Fourth, professionalism is developed, empowered and recognized
through a professional association. The birth of this association
is long awaited and is expected to play an important role in
promoting Indonesian, vis a vis Indonesian culture, overseas. As
the world's fourth-most populated country, Indonesia has the
potential to make its language go international. Almost all
former ministers of education and culture were optimistic about
Indonesian going international. Nevertheless, their optimism was
more political and emotional rather than professional. Frankly,
no minister has been serious about it.

Fifth, professionalism needs support from numerous
institutions, especially the government. Unfortunately, the
promotion of IFL is not handled professionally. Respondents to a
survey on IFL reported that the major obstacle faced in running
IFL programs was the uncooperative, complicated and inflexible
attitude of immigration officers toward international students.

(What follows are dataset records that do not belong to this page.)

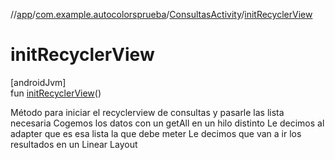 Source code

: //[app](../../../index.md)/[com.example.autocolorsprueba](../index.md)/[ConsultasActivity](index.md)/[initRecyclerView](init-recycler-view.md)

# initRecyclerView

[androidJvm]\
fun [initRecyclerView](init-recycler-view.md)()

Método para iniciar el recyclerview de consultas y pasarle las lista necesaria Cogemos los datos con un getAll en un hilo distinto Le decimos al adapter que es esa lista la que debe meter Le decimos que van a ir los resultados en un Linear Layout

To promote Indonesian overseas, the respondents made the
following suggestions.

* Indonesian embassies and consulates should promote the language
vis a vis its culture. The cultural diplomacy spearheaded by
former foreign minister Mochtar Kusuma-Atmadja in the 1980s seems
to have overlooked language promotion.

* Universities should develop IFL curricula and supporting
facilities so as to accommodate different groups of IFL students.

* Universities should establish autonomous units that are
empowered to handle IFL programs. The existing departments of
Bahasa Indonesian are not effective enough to manage them.

* Teaching Indonesian as a foreign language should be perceived
as a manifestation of language planning and realization of
Indonesia's foreign policy. To be successful, it needs
understanding and commitment at all levels, from the national
authority to the individual classroom.

The writer is a lecturer at the Graduate School of the Bandung
Teachers Training Institute in West Java.